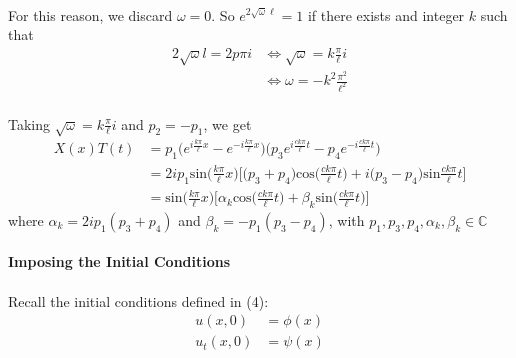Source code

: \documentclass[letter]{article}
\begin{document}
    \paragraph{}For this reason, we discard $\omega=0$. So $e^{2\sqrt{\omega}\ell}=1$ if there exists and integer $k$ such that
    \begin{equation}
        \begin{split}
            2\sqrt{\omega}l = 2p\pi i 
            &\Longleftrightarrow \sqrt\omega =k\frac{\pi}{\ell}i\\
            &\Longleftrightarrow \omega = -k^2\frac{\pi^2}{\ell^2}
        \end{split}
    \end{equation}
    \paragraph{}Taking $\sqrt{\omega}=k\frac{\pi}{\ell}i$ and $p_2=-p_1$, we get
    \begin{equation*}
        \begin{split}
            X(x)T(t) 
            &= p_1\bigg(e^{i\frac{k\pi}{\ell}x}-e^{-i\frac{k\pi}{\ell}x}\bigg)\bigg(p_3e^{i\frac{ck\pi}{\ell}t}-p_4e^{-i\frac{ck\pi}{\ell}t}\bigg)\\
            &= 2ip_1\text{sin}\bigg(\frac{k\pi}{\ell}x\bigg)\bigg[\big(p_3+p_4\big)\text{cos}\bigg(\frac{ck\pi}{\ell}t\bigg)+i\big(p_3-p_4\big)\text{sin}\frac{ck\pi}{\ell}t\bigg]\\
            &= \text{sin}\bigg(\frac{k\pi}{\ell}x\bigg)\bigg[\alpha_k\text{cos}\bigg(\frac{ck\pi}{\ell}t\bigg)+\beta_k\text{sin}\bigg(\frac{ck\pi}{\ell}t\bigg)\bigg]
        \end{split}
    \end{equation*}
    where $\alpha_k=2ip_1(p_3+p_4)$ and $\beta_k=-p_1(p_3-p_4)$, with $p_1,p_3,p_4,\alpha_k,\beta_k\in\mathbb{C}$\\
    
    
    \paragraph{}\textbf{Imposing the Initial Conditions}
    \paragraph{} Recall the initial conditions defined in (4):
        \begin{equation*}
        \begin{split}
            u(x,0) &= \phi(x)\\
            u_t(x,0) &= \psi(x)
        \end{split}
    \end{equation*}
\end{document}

------------------------------------------------

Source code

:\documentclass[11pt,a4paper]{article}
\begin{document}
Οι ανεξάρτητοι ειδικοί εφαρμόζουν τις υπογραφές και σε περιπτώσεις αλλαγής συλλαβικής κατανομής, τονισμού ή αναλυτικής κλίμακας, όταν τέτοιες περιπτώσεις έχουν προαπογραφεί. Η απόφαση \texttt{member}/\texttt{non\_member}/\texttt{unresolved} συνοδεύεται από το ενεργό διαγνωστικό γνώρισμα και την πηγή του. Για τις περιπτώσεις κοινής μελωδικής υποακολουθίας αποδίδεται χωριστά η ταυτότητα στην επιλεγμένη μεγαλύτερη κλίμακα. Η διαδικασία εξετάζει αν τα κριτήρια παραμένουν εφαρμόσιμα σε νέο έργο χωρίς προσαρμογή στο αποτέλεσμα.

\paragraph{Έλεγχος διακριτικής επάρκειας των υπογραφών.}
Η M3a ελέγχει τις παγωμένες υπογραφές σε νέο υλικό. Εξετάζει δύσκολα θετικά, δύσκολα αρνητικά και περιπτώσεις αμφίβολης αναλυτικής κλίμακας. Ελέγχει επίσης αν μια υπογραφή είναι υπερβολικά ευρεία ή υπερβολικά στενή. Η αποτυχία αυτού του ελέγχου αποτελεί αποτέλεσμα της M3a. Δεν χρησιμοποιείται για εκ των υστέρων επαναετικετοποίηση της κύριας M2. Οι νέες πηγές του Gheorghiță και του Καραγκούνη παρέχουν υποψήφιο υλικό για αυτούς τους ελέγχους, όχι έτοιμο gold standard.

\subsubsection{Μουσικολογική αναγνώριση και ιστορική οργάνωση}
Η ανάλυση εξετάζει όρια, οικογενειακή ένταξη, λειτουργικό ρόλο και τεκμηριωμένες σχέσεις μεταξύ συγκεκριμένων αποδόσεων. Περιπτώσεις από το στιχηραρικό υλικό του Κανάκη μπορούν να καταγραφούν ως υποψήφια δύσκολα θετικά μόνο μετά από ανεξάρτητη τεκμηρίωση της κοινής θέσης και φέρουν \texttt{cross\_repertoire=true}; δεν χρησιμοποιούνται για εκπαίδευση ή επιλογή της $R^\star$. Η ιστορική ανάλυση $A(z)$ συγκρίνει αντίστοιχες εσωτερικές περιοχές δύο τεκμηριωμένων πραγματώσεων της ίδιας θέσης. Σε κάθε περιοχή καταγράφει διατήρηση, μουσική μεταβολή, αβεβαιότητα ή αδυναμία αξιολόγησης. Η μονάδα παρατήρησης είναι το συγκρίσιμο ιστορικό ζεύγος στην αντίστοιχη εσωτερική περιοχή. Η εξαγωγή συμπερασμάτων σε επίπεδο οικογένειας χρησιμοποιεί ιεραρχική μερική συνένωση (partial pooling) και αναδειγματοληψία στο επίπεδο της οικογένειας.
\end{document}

------------------------------------------------

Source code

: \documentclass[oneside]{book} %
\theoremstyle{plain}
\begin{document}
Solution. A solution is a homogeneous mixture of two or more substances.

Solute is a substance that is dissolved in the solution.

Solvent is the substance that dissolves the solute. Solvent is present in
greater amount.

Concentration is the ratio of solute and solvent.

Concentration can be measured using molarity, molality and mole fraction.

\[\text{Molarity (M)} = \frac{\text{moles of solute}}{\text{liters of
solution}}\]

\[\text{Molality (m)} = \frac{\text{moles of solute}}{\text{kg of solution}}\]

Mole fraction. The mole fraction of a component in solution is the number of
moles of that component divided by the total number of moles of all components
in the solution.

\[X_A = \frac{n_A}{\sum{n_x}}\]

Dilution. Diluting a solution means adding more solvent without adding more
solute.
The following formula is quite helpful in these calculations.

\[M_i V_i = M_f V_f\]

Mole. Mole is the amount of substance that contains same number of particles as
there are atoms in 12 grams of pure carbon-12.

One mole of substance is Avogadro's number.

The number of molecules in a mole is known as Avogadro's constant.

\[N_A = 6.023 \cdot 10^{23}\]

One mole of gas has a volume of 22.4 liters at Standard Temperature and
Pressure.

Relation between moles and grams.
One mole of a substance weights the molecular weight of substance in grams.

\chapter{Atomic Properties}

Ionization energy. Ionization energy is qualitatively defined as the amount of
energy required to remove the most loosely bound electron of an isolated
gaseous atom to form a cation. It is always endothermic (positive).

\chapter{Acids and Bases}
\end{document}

------------------------------------------------

→ **What you need to do**
Show all lines from the records above where the word "equation" occurs.

→ **Result of the exercise**
    \begin{equation}
    \end{equation}
    \begin{equation*}
    \end{equation*}
        \begin{equation*}
    \end{equation*}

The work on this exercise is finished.